■ ABOUT THIS EXERCISE: Would you reproduce exactly the lines below from the one holding "## Instalação" through the one holding "repositório Git em si.", inclusive, and no others?

■ RECORDS SHOWN:

──────────────────────────────

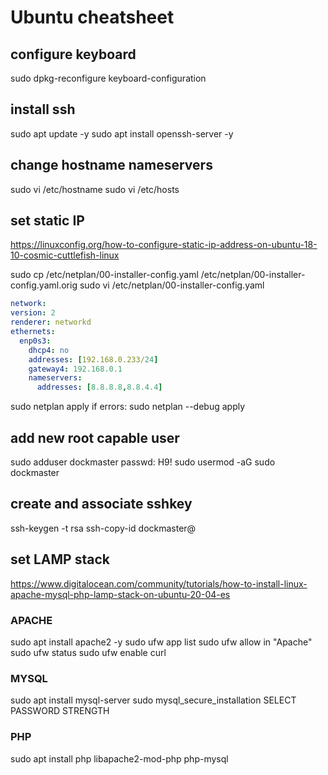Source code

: # Ubuntu cheatsheet

## configure keyboard

sudo dpkg-reconfigure keyboard-configuration

## install ssh

sudo apt update -y
sudo apt install openssh-server -y

## change hostname nameservers

sudo vi /etc/hostname
sudo vi /etc/hosts

## set static IP

<https://linuxconfig.org/how-to-configure-static-ip-address-on-ubuntu-18-10-cosmic-cuttlefish-linux>

sudo cp /etc/netplan/00-installer-config.yaml /etc/netplan/00-installer-config.yaml.orig
sudo vi /etc/netplan/00-installer-config.yaml

```yaml
network:
version: 2
renderer: networkd
ethernets:
  enp0s3:
    dhcp4: no
	addresses: [192.168.0.233/24]
	gateway4: 192.168.0.1
	nameservers:
	  addresses: [8.8.8.8,8.8.4.4]
```

sudo netplan apply
if errors: sudo netplan --debug apply

## add new root capable user

sudo adduser dockmaster
passwd: H9!
sudo usermod -aG sudo dockmaster

## create and associate sshkey

ssh-keygen -t rsa
ssh-copy-id dockmaster@<ip>

## set LAMP stack

<https://www.digitalocean.com/community/tutorials/how-to-install-linux-apache-mysql-php-lamp-stack-on-ubuntu-20-04-es>

### APACHE

sudo apt install apache2 -y
sudo ufw app list
sudo ufw allow in "Apache"
sudo ufw status
sudo ufw enable
curl <IP SERVER ADDRESS>

### MYSQL

sudo apt install mysql-server
sudo mysql_secure_installation
SELECT PASSWORD STRENGTH

### PHP

sudo apt install php libapache2-mod-php php-mysql

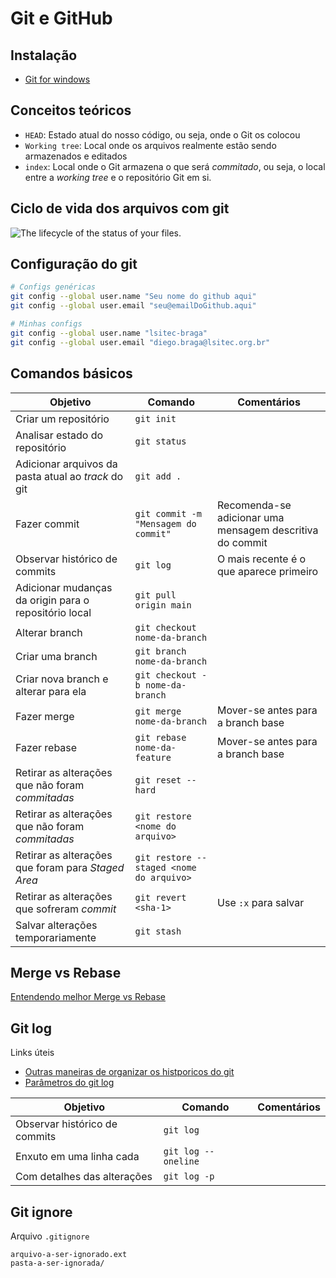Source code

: # Git e GitHub

## Instalação

- [Git for windows](https://git-scm.com/)

## Conceitos teóricos

-   `HEAD`: Estado atual do nosso código, ou seja, onde o Git os colocou
-   `Working tree`: Local onde os arquivos realmente estão sendo armazenados e editados
-   `index`: Local onde o Git armazena o que será  _commitado_, ou seja, o local entre a  _working tree_  e o repositório Git em si.

## Ciclo de vida dos arquivos com git

![The lifecycle of the status of your files.](https://git-scm.com/book/en/v2/images/lifecycle.png)

## Configuração do git

```bash
# Configs genéricas
git config --global user.name "Seu nome do github aqui"
git config --global user.email "seu@emailDoGithub.aqui"

# Minhas configs
git config --global user.name "lsitec-braga"
git config --global user.email "diego.braga@lsitec.org.br"
```

## Comandos básicos

Objetivo|Comando|Comentários
-|-|-
Criar um repositório|`git init`|
Analisar estado do repositório|`git status`|
Adicionar arquivos da pasta atual ao *track* do git|`git add .`|
Fazer commit|`git commit -m "Mensagem do commit"`|Recomenda-se adicionar uma mensagem descritiva do commit|
Observar histórico de commits|`git log`|O mais recente é o que aparece primeiro
Adicionar mudanças da origin para o repositório local|`git pull origin main`|
Alterar branch|`git checkout nome-da-branch`|
Criar uma branch|`git branch nome-da-branch`|
Criar nova branch e alterar para ela|`git checkout -b nome-da-branch`|
Fazer merge|`git merge nome-da-branch`|Mover-se antes para a branch base
Fazer rebase|`git rebase nome-da-feature`|Mover-se antes para a branch base
Retirar as alterações que não foram _commitadas_|`git reset --hard`|
Retirar as alterações que não foram _commitadas_|`git restore <nome do arquivo>`|
Retirar as alterações que foram para _Staged Area_|`git restore --staged <nome do arquivo>`|
Retirar as alterações que sofreram _commit_|`git revert <sha-1>`|Use `:x` para salvar
Salvar alterações temporariamente|`git stash`|

## Merge vs Rebase

[Entendendo melhor Merge vs Rebase](https://medium.datadriveninvestor.com/git-rebase-vs-merge-cc5199edd77c)

## Git log

Links úteis

- [Outras maneiras de organizar os histporicos do git](https://devhints.io/git-log)
- [Parâmetros do git log](https://devhints.io/git-log-format)

Objetivo|Comando|Comentários
-|-|-
Observar histórico de commits|`git log`|
Enxuto em uma linha cada|`git log --oneline`|
Com detalhes das alterações|`git log -p`

## Git ignore

Arquivo `.gitignore`

```
arquivo-a-ser-ignorado.ext
pasta-a-ser-ignorada/
```
<!--stackedit_data:
eyJoaXN0b3J5IjpbMTYzNDEzODczMSwxOTY2MTExMDYzLDU3Nz
Q5NTM4NywtMjA0NTU1NTc4LC03Mjk1NzUxOTgsMTQzMzM2MDg2
Myw3NjcyOTMyNzQsLTY2NzUzNzM0Nyw3ODkxNTQ5ODcsLTE5Nz
g3NTI5MzQsLTE4MDE2MzAwMzIsOTYzMjU2ODI5LC0xOTQxNDk1
NzMzLC04NTI4MTY4NjksMjA3NDI1ODg1OSwyMDg1MzY4Nzg5XX
0=
-->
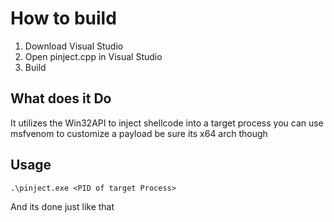 # How to build
1. Download Visual Studio
2. Open pinject.cpp in Visual Studio 
3. Build 
## What does it Do
It utilizes the Win32API to inject shellcode into a target process you can use msfvenom to customize a payload be sure its x64 arch though
## Usage
```
.\pinject.exe <PID of target Process>
```
And its done just like that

──────────────────────────────

■ SOLUTION TO THE EXERCISE:
## Instalação

- [Git for windows](https://git-scm.com/)

## Conceitos teóricos

-   `HEAD`: Estado atual do nosso código, ou seja, onde o Git os colocou
-   `Working tree`: Local onde os arquivos realmente estão sendo armazenados e editados
-   `index`: Local onde o Git armazena o que será  _commitado_, ou seja, o local entre a  _working tree_  e o repositório Git em si.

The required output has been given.